While testifying before a Senate committee last Wednesday, Fauci acknowledged it wasn’t possible to tell if the grantee was lying about what the funds were used for, but said Wednesday the quality of reports issued by the lab suggested they were used appropriately.

“I can’t guarantee everything that’s going on in the Wuhan lab, we can’t do that, but it is our obligation as scientists and public health individuals to study the animal-human interface because we had a very difficult experience that we lucked out that we didn’t get hurt too badly with the original SARS in 2002 and 2003,” Fauci said.

Fauci said working with the lab was necessary in order to find out the potential for the viruses to infect humans, “which might then damage the United States.”

“You don’t want to go to Hoboken, New Jersey or to Fairfax, Virginia to be studying the bat-human interface that may lead to an outbreak, so you go to China,” Fauci said.

President Joe Biden has ordered American investigators to submit a report looking into the origins of COVID-19 within 90 days, and pledged to release the results of their findings publicly. China responded by accusing the U.S. of playing politics with the virus.

Also this week, thousands of Fauci’s emails from early in the pandemic were released to news outlets including Buzzfeed and The Washington Post under a Freedom of Information Act request.

They show Fauci’s communications with officials, reporters, celebrities and even concerned citizens as the pandemic unfolded.

“The only trouble is they are really ripe to be taken out of context where someone can snip out a sentence in an email without showing the other emails and say, ‘based on an email from Dr. Fauci, he said such-and-such,” where you don’t really have the full context,” Fauci said.

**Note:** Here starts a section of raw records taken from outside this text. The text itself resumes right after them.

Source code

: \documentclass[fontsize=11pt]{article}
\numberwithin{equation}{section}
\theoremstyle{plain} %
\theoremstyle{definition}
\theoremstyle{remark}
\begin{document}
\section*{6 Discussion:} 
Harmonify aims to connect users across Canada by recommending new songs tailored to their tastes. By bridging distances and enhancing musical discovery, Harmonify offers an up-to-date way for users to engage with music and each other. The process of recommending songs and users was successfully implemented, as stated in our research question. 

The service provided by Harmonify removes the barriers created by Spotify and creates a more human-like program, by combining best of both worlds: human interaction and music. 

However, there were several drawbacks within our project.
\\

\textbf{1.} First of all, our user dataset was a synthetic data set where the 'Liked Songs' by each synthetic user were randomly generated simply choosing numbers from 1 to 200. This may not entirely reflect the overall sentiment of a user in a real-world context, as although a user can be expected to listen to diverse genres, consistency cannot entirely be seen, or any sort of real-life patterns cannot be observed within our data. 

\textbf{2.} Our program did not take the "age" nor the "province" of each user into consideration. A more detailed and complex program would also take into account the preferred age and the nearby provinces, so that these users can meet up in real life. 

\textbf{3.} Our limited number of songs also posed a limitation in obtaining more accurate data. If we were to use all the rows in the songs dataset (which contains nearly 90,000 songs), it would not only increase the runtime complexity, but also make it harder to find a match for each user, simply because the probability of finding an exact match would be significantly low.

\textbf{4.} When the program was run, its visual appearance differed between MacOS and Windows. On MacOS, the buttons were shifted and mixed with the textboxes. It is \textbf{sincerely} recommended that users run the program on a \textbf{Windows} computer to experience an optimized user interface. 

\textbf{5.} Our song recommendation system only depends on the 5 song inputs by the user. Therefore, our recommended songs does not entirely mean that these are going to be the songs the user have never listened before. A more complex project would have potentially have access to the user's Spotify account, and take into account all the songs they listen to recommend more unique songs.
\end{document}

Looking ahead, Fauci said if the U.S. meets President Joe Biden’s goal of 70% of adults with at least one dose of the COVID-19 vaccine by Fourth of July, it will be a “giant step towards” returning to normal but the pandemic won’t be completely over.

“Even though the virus is not going to disappear, it will diminish greatly as a public health threat, which means we can get closer to normality and we feel that by the time we get to the summer it will get better and better,” Fauci said.